Debra Foran is Assistant Professor in the Department of Archaeology and Heritage Studies at Wilfrid Laurier University. She earned her PhD in Near Eastern Archaeology from the University of Toronto in 2003, where her dissertation examined the existence of a Byzantine mosaic workshop in Madaba. Dr. Foran has worked with the Tell Madaba Archaeological Project since 1998. She became Assistant Director of the project in 2001 and Director in 2006. She has more than 20 years of field experience in the Middle East and has participated on numerous projects in Jordan, Syria, and Tunisia.
Director, Khirbat al-Mukhayyat Community Based Archaeology Program (KMCBAP)
Jennifer Lewis is responsible for establishing and teaching community engagement associated with the Khirbat al-Mukhayyat Community Based Archaeology Program. She is working with members from the nearby village of Faysaliyah to identify local educational, interest, and capacity-building opportunities, as well as examine ethnographies associated with the site. Previously, she has worked as a square supervisor, and then field supervisor for the Tell Madaba Archaeological Project in 2006-2007. Jenny is a PhD candidate in the Department of Archaeology at Simon Fraser University (SFU), where she is examining “looting,” stewardship, and restoration of cultural heritage at Fort Apache—Theodore Roosevelt School, in White Mountain Apache lands, Arizona. She is a Fellow within the Intellectual Property Issues in Cultural Heritage (http://www.sfu.ca/ipinch) and a member of the Indigenous Research Institute at SFU (http://www.sfu.ca/aboriginalpeoples/research.html). In Canada, Jenny is a Project Manager with Kleanza Consulting (http://www.kleanza.com), a small archaeological consulting firm with focus on heritage resource management, community engagement, education, and traditional use studies. Contact: email@example.com
Mashoor Fsheikat has worked on archaeological projects in the Madaba region since 1996. In addition to managing the day-to-day activities of the Town of Nebo Archaeological Project, Mashoor also works for the Madaba Archaeological Museum.
Annlee Dolan received her B.A. in Archaeology from Wilfrid Laurier University, and her M.A. and Ph.D. in Syro-Palestinian Archaeology from the University of Toronto, with a minor in Northwest Semitic Epigraphy. Her most recent research has explored ancient ritualized feasting. Dr. Dolan has more than 15 years of archaeological field experience in the Near East, mostly in Jordan.
Steven Edwards is a Ph.D. Candidate in the Department of Near and Middle Eastern Civilizations at the University of Toronto. His research explores the rise of territorial states in the Bronze Age and their impact on local socio-political developments. He has worked on a number of excavations and surveys in Jordan since 2004.
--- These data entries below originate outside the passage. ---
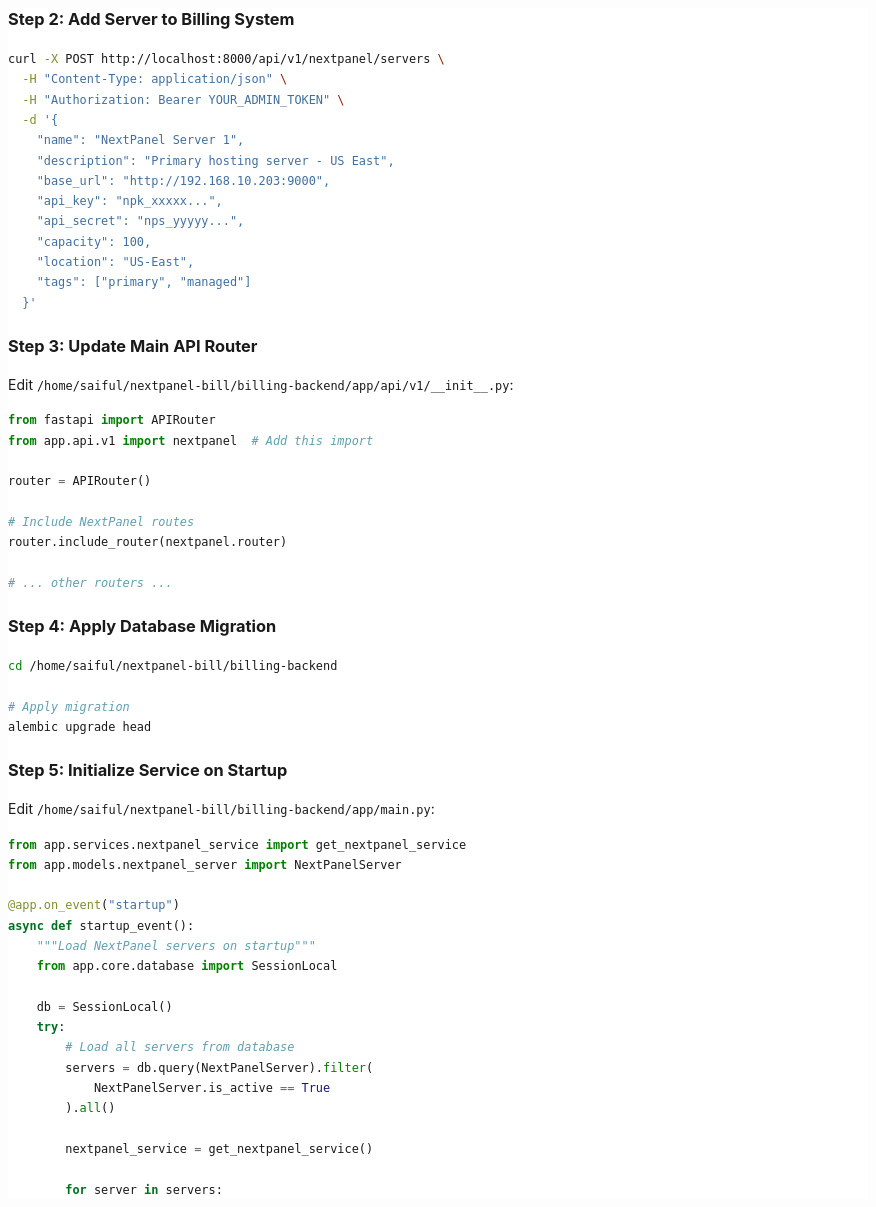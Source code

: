 ### Step 2: Add Server to Billing System

```bash
curl -X POST http://localhost:8000/api/v1/nextpanel/servers \
  -H "Content-Type: application/json" \
  -H "Authorization: Bearer YOUR_ADMIN_TOKEN" \
  -d '{
    "name": "NextPanel Server 1",
    "description": "Primary hosting server - US East",
    "base_url": "http://192.168.10.203:9000",
    "api_key": "npk_xxxxx...",
    "api_secret": "nps_yyyyy...",
    "capacity": 100,
    "location": "US-East",
    "tags": ["primary", "managed"]
  }'
```

### Step 3: Update Main API Router

Edit `/home/saiful/nextpanel-bill/billing-backend/app/api/v1/__init__.py`:

```python
from fastapi import APIRouter
from app.api.v1 import nextpanel  # Add this import

router = APIRouter()

# Include NextPanel routes
router.include_router(nextpanel.router)

# ... other routers ...
```

### Step 4: Apply Database Migration

```bash
cd /home/saiful/nextpanel-bill/billing-backend

# Apply migration
alembic upgrade head
```

### Step 5: Initialize Service on Startup

Edit `/home/saiful/nextpanel-bill/billing-backend/app/main.py`:

```python
from app.services.nextpanel_service import get_nextpanel_service
from app.models.nextpanel_server import NextPanelServer

@app.on_event("startup")
async def startup_event():
    """Load NextPanel servers on startup"""
    from app.core.database import SessionLocal
    
    db = SessionLocal()
    try:
        # Load all servers from database
        servers = db.query(NextPanelServer).filter(
            NextPanelServer.is_active == True
        ).all()
        
        nextpanel_service = get_nextpanel_service()
        
        for server in servers:
```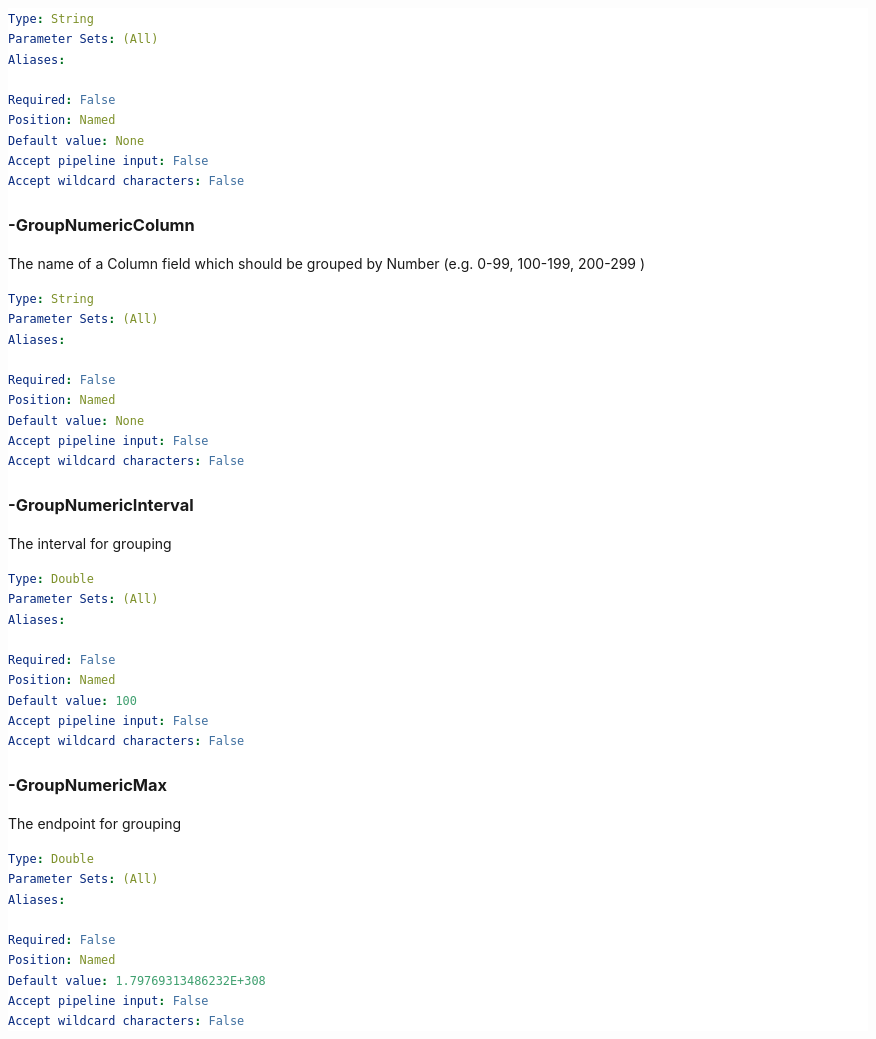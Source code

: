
 ```yaml
Type: String
Parameter Sets: (All)
Aliases:

Required: False
Position: Named
Default value: None
Accept pipeline input: False
Accept wildcard characters: False
```

### -GroupNumericColumn

The name of a Column field which should be grouped by Number \(e.g. 0-99, 100-199, 200-299 \)

```yaml
Type: String
Parameter Sets: (All)
Aliases:

Required: False
Position: Named
Default value: None
Accept pipeline input: False
Accept wildcard characters: False
```

### -GroupNumericInterval

The interval for grouping

```yaml
Type: Double
Parameter Sets: (All)
Aliases:

Required: False
Position: Named
Default value: 100
Accept pipeline input: False
Accept wildcard characters: False
```

### -GroupNumericMax

The endpoint for grouping

```yaml
Type: Double
Parameter Sets: (All)
Aliases:

Required: False
Position: Named
Default value: 1.79769313486232E+308
Accept pipeline input: False
Accept wildcard characters: False
```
Grant Ginson just completed his 4th year as a student at Wilfrid Laurier University in a double major of Archaeology and Medieval Studies. His interests are broad and all archaeology bears some interest to him. This is his third season as part of the project, returning as a square supervisor after being a student in the first excavation season. He hopes to use the experience gained from TNAP to continue his education after graduating by pursuing a masters.
Lauren Mason just completed an Honours BA in Archaeology and History at Wilfrid Laurier University. This will be her fourth summer in Jordan, having participated in the 2014 and 2016 excavations, as well as a study season in 2015. This summer she is excited to return as a square supervisor. Her passion is osteology, and she hopes to pursue a degree and eventual career in either Bio Archaeology or Forensic Anthropology.
Célynne Mathieu is a recent graduate of the 2016 class of Wilfrid Laurier’s Ancient Mediterranean Studies program; she will continue in 2016/2017 for her MSt in Classical Archaeology at Corpus Christi College, Oxford. Célynne is excited to return to Jordan for her fourth season on the Khirbat al-Mukhayyat Archaeological Project in a more prominent leadership role as a square supervisor.
Ashley Paling just completed an Honours BA in Near Eastern and Classical Archaeology at Wilfrid Laurier University. She participated in the inaugural season of the Town of Nebo Archaeological Project in 2014 and is returning this year as a square supervisor. She has three years of lab experience with the department and has taken a recent interest in the analysis of pottery after having worked with the Tell Madaba material in Dr. Foran’s lab. She hopes to pursue further studies in Near Eastern cultures and ceramics analysis after graduation after this year.